I realized during this episode that I short-changed this show a little bit in my recent post about procedurals and why I like them. I said that, of Bones, House, Numbers and Criminal Minds, Criminal Minds has the least drawn-out characters. This episode completely proved that wrong. The characters on Criminal Minds all have a deep sense of loyalty to one another. They would die for each other. While their interactions are wholly more professional than those of Bones, who all love each other very much and display that love openly and often, it’s clear that everyone in the BAU cares about each other. Prentiss cares deeply about JJ’s emotional well-being, Rossi wants to help Reid take care of his darker thoughts, Morgan loves Garcia in an all-encompassing platonic way and everyone wants Hotcher’s family life to take less of a backseat to his work. They spend a lot of time together on these cases, and it’s clear to me that, through that, they’ve all learned to take care of each other.

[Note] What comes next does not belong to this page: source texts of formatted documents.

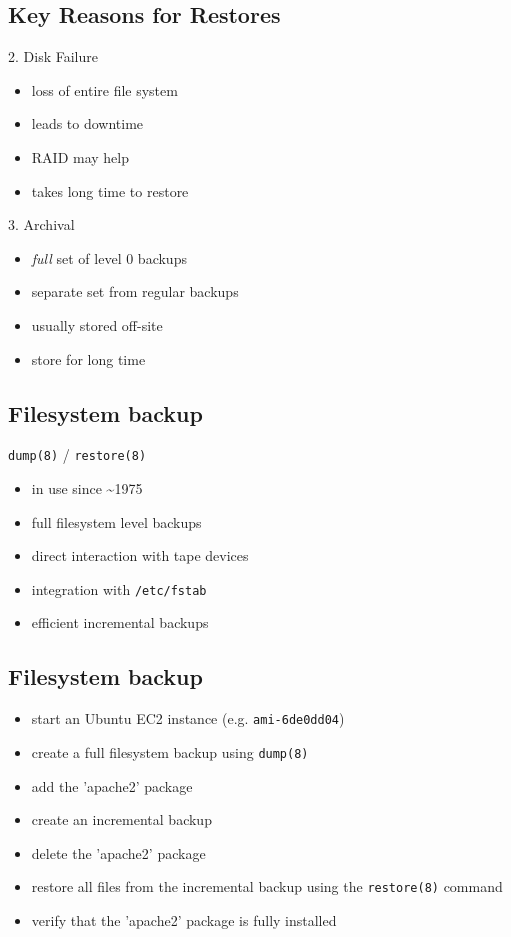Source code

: \documentclass[xga]{xdvislides}
\begin{document}
\subsection{Key Reasons for Restores}
2. Disk Failure
\begin{itemize}
	\item loss of entire file system
	\item leads to downtime
	\item RAID may help
	\item takes long time to restore
\end{itemize}
\addvspace{.5in}
3. Archival
\begin{itemize}
	\item {\em full} set of level 0 backups
	\item separate set from regular backups
	\item usually stored off-site
	\item store for long time
\end{itemize}

\subsection{Filesystem backup}
{\tt dump(8)} / {\tt restore(8)}
\begin{itemize}
	\item in use since \~{}1975
	\item full filesystem level backups
	\item direct interaction with tape devices
	\item integration with {\tt /etc/fstab}
	\item efficient incremental backups
\end{itemize}

\subsection{Filesystem backup}
\begin{itemize}
	\item start an Ubuntu EC2 instance (e.g. \verb+ami-6de0dd04+)
	\item create a full filesystem backup using \verb+dump(8)+
	\item add the 'apache2' package
	\item create an incremental backup
	\item delete the 'apache2' package
	\item restore all files from the incremental backup using the \verb+restore(8)+ command
	\item verify that the 'apache2' package is fully installed
\end{itemize}
\end{document}
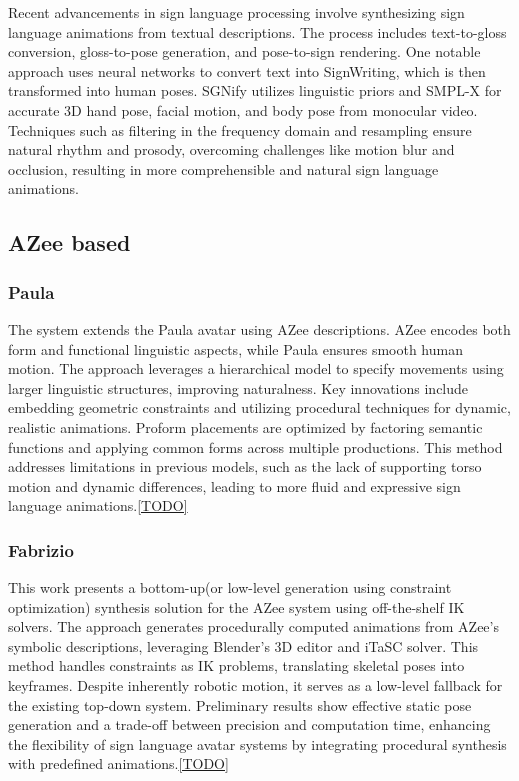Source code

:\documentclass[../../main.tex]{subfiles}
\begin{document}
Recent advancements in sign language processing involve synthesizing sign language animations from textual descriptions. The process includes text-to-gloss conversion, gloss-to-pose generation, and pose-to-sign rendering. One notable approach uses neural networks to convert text into SignWriting, which is then transformed into human poses. SGNify utilizes linguistic priors and SMPL-X for accurate 3D hand pose, facial motion, and body pose from monocular video. Techniques such as filtering in the frequency domain and resampling ensure natural rhythm and prosody, overcoming challenges like motion blur and occlusion, resulting in more comprehensible and natural sign language animations.

\subsection{AZee based}

\subsubsection{Paula}

The system extends the Paula\cite{TODO} avatar using AZee descriptions. AZee encodes both form and functional linguistic aspects, while Paula ensures smooth human motion. The approach leverages a hierarchical model to specify movements using larger linguistic structures, improving naturalness. Key innovations include embedding geometric constraints and utilizing procedural techniques for dynamic, realistic animations. Proform placements are optimized by factoring semantic functions and applying common forms across multiple productions. This method addresses limitations in previous models, such as the lack of supporting torso motion and dynamic differences, leading to more fluid and expressive sign language animations.\ref{TODO}

\subsubsection{Fabrizio}

This work presents a bottom-up(or low-level generation using constraint optimization) synthesis solution for the AZee system using off-the-shelf IK solvers. The approach generates procedurally computed animations from AZee's symbolic descriptions, leveraging Blender's 3D editor and iTaSC solver. This method handles constraints as IK problems, translating skeletal poses into keyframes. Despite inherently robotic motion, it serves as a low-level fallback for the existing top-down system. Preliminary results show effective static pose generation and a trade-off between precision and computation time, enhancing the flexibility of sign language avatar systems by integrating procedural synthesis with predefined animations.\ref{TODO}
\end{document}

The connection between the BAU members is only one part of what makes Criminal Minds a truly great procedural. The other element is that each episode is created with a high amount of dramatic potential. The cases are truly depraved, often terrifying and the show refuses to hold back those elements of dread. I had my hands over my mouth when Morgan was driving that ambulance into the field. I was thoroughly drawn in. I cannot say this about The Mentalist, where there was no sense of dread, terror or dramatic tension. My procedurals have to have either great characters or great drama, and Criminal Minds fills my need for both.

The Husband:

I was so invested in which BAU agent’s SUV exploded at the end of s3 that when I got my hands on the DVD, I watched the final sequence frame-by-frame at work, looking for any clues. The show covers its tracks, though, and found through some quick frame grabs of SUV license plates that the only person I was sure was not going to be blown up was Agent Prentiss. The rest was completely up for grabs.

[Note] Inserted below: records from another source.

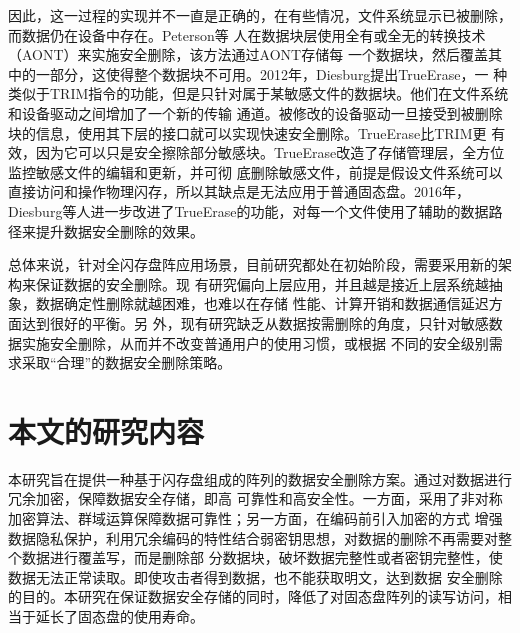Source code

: 因此，这一过程的实现并不一直是正确的，在有些情况，文件系统显示已被删除，而数据仍在设备中存在。Peterson等
人\cite{Peterson2005Secure}在数据块层使用全有或全无的转换技术（AONT）来实施安全删除，该方法通过AONT存储每
一个数据块，然后覆盖其中的一部分，这使得整个数据块不可用。2012年，Diesburg提出TrueErase\cite{Diesburg2012TrueErase}，一
种类似于TRIM指令的功能，但是只针对属于某敏感文件的数据块。他们在文件系统和设备驱动之间增加了一个新的传输
通道。被修改的设备驱动一旦接受到被删除块的信息，使用其下层的接口就可以实现快速安全删除。TrueErase比TRIM更
有效，因为它可以只是安全擦除部分敏感块。TrueErase改造了存储管理层，全方位监控敏感文件的编辑和更新，并可彻
底删除敏感文件，前提是假设文件系统可以直接访问和操作物理闪存，所以其缺点是无法应用于普通固态盘。2016年，
Diesburg等人进一步改进了TrueErase的功能，对每一个文件使用了辅助的数据路径来提升数据安全删除的效果\cite{diesburg2016trueerase}。


总体来说，针对全闪存盘阵应用场景，目前研究都处在初始阶段，需要采用新的架构来保证数据的安全删除\cite{傅颖勋2013安全云存储系统与关键技术综述}。现
有研究偏向上层应用，并且越是接近上层系统越抽象，数据确定性删除就越困难\cite{Reardon2013SoK}，也难以在存储
性能、计算开销和数据通信延迟方面达到很好的平衡\cite{李晖2014公共云存储服务数据安全及隐私保护技术综述}。另
外，现有研究缺乏从数据按需删除的角度，只针对敏感数据实施安全删除，从而并不改变普通用户的使用习惯，或根据
不同的安全级别需求采取“合理”的数据安全删除策略。
\section{本文的研究内容}
本研究旨在提供一种基于闪存盘组成的阵列的数据安全删除方案。通过对数据进行冗余加密，保障数据安全存储，即高
可靠性和高安全性。一方面，采用了非对称加密算法、群域运算保障数据可靠性；另一方面，在编码前引入加密的方式
增强数据隐私保护，利用冗余编码的特性结合弱密钥思想，对数据的删除不再需要对整个数据进行覆盖写，而是删除部
分数据块，破坏数据完整性或者密钥完整性，使数据无法正常读取。即使攻击者得到数据，也不能获取明文，达到数据
安全删除的目的。本研究在保证数据安全存储的同时，降低了对固态盘阵列的读写访问，相当于延长了固态盘的使用寿命。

I decided that they wouldn’t kill Matthew Gray Gubler’s character Dr. Reid because, well, I’m not sure if I’d watch the show every week without him. He’s that good of a character. And Mantegna’s Agent Rossi is too new (and the actor too famous) to perish so quickly into his run.

I also decided that there was no way that Hotch was the victim, since upon Mandy Patinkin’s exit from the show, he was the glue that held the BAU team together and was indispensable. (Sorry Mantegna. You haven’t proven yourself to be a very worthy lead on the show in that way, so I’m sticking with my Thomas Gibson.) Imagine my surprise when not only is Hotch launched many feet in the air from the explosion, rendering him temporarily deaf, but collapsed later at the hospital.

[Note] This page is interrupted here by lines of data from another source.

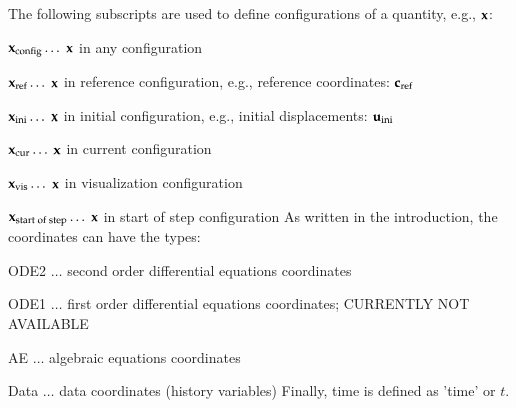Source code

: \documentclass[11pt,a4paper]{book} %
\newcommand{\cIni}{_\mathrm{ini}} %
\newcommand{\cRef}{_\mathrm{ref}} %
\newcommand{\cCur}{_\mathrm{cur}} %
\newcommand{\cVis}{_\mathrm{vis}} %
\newcommand{\cSOS}{_\mathrm{start\;of\;step}}
\newcommand{\cConfig}{_\mathrm{config}} %
\begin{document}
%
The following subscripts are used to define configurations of a quantity, e.g., $\mathbf{x}$:
\bi
  \item $\xv\cConfig \ldots$ $\mathbf{x}$ in any configuration
  \item $\xv\cRef \ldots$ $\mathbf{x}$ in reference configuration, e.g., reference coordinates: $\cv\cRef$
  \item $\xv\cIni \ldots$ $\mathbf{x}$ in initial configuration, e.g., initial displacements: $\uv\cIni$
  \item $\xv\cCur \ldots$ $\mathbf{x}$ in current configuration
  \item $\xv\cVis \ldots$ $\mathbf{x}$ in visualization configuration
  \item $\xv\cSOS \ldots$ $\mathbf{x}$ in start of step configuration
\ei
As written in the introduction, the coordinates can have the types:
\bi
  \item ODE2 $\ldots$ second order differential equations coordinates
  \item ODE1 $\ldots$ first order differential equations coordinates; CURRENTLY NOT AVAILABLE
  \item AE $\ldots$ algebraic equations coordinates
  \item Data $\ldots$ data coordinates (history variables)
\ei
Finally, time is defined as 'time' or $t$.
\end{document}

So that left me with JJ and her F.B.I. boyfriend and Agent Morgan as potential victims.

It was a tricky episode, to say the least. Seemingly built around fan investigation, it acknowledged our own hypotheses about the show’s direction and exploited our own worst fears in relation to the members of this very loyal BAU team. Criminal Minds gets far higher ratings than I would expect it to – high-quality shows that I really like tend to be ratings-challenged and viewer-ignored – so I’m always surprised when it treats its wide audience more like a clue-searching cult audience. It makes me as a viewer feel important. I don’t watch CSI often, but I know that its one saving grace in my opinion is that it treats its audience in nearly the same fashion (that is, as a cult audience).

In short, Criminal Minds surpassed itself with this episode, a tense and emotional hour that matches even the best episodes with the grossest cases.